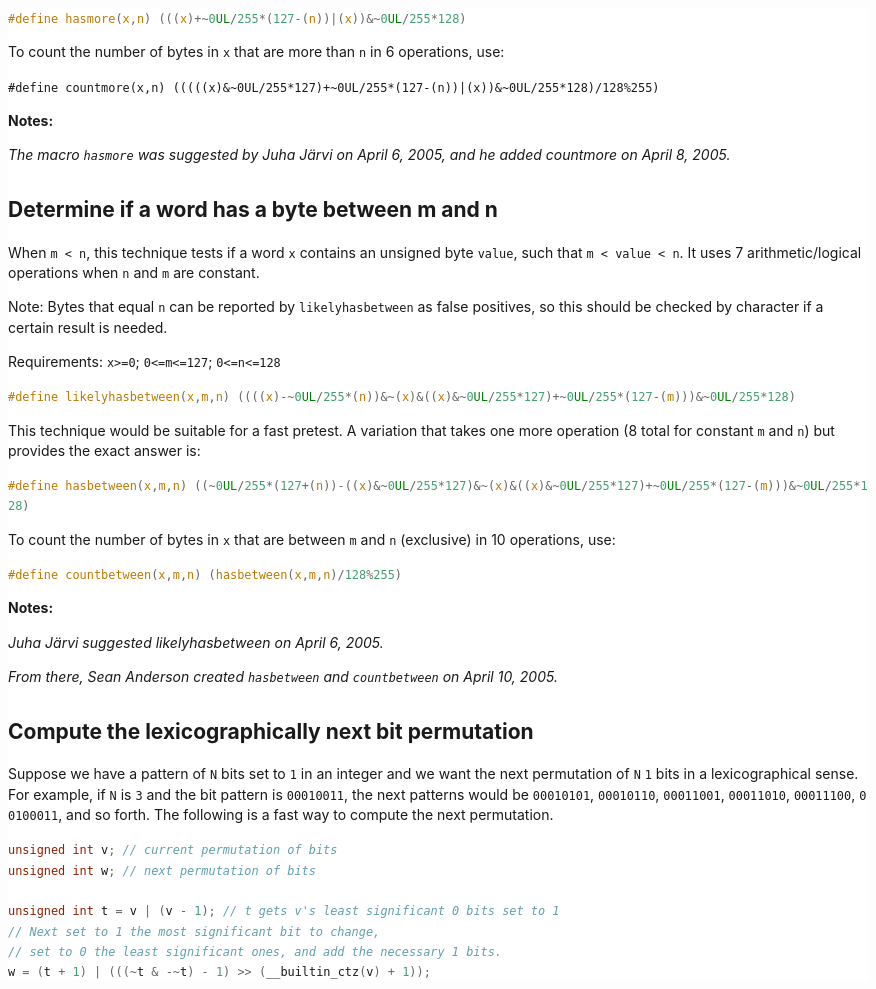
 ```c
#define hasmore(x,n) (((x)+~0UL/255*(127-(n))|(x))&~0UL/255*128)
```

To count the number of bytes in `x` that are more than `n` in 6 operations, use:

```
#define countmore(x,n) (((((x)&~0UL/255*127)+~0UL/255*(127-(n))|(x))&~0UL/255*128)/128%255)
```

**Notes:**

*The macro `hasmore` was suggested by Juha Järvi on April 6, 2005, and he added countmore on April 8, 2005.*

## Determine if a word has a byte between m and n
When `m < n`, this technique tests if a word `x` contains an unsigned byte `value`, such that `m < value < n`. It uses 7 arithmetic/logical operations when `n` and `m` are constant.

Note: Bytes that equal `n` can be reported by `likelyhasbetween` as false positives, so this should be checked by character if a certain result is needed.

Requirements: `x>=0`; `0<=m<=127`; `0<=n<=128`

```c
#define likelyhasbetween(x,m,n) ((((x)-~0UL/255*(n))&~(x)&((x)&~0UL/255*127)+~0UL/255*(127-(m)))&~0UL/255*128)
```

This technique would be suitable for a fast pretest. A variation that takes one more operation (8 total for constant `m` and `n`) but provides the exact answer is:

```c
#define hasbetween(x,m,n) ((~0UL/255*(127+(n))-((x)&~0UL/255*127)&~(x)&((x)&~0UL/255*127)+~0UL/255*(127-(m)))&~0UL/255*128)
```

To count the number of bytes in `x` that are between `m` and `n` (exclusive) in 10 operations, use:

```c
#define countbetween(x,m,n) (hasbetween(x,m,n)/128%255)
```

**Notes:**

*Juha Järvi suggested likelyhasbetween on April 6, 2005.*

*From there, Sean Anderson created `hasbetween` and `countbetween` on April 10, 2005.*

## Compute the lexicographically next bit permutation
Suppose we have a pattern of `N` bits set to `1` in an integer and we want the next permutation of `N` `1` bits in a lexicographical sense. For example, if `N` is `3` and the bit pattern is `00010011`, the next patterns would be `00010101`, `00010110`, `00011001`, `00011010`, `00011100`, `00100011`, and so forth. The following is a fast way to compute the next permutation.

```c
unsigned int v; // current permutation of bits
unsigned int w; // next permutation of bits

unsigned int t = v | (v - 1); // t gets v's least significant 0 bits set to 1
// Next set to 1 the most significant bit to change,
// set to 0 the least significant ones, and add the necessary 1 bits.
w = (t + 1) | (((~t & -~t) - 1) >> (__builtin_ctz(v) + 1));
```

▶ [Problem requirements] Only the number is needed here: how many lines in the data contain "permutation"?

▶ [The completed task] 4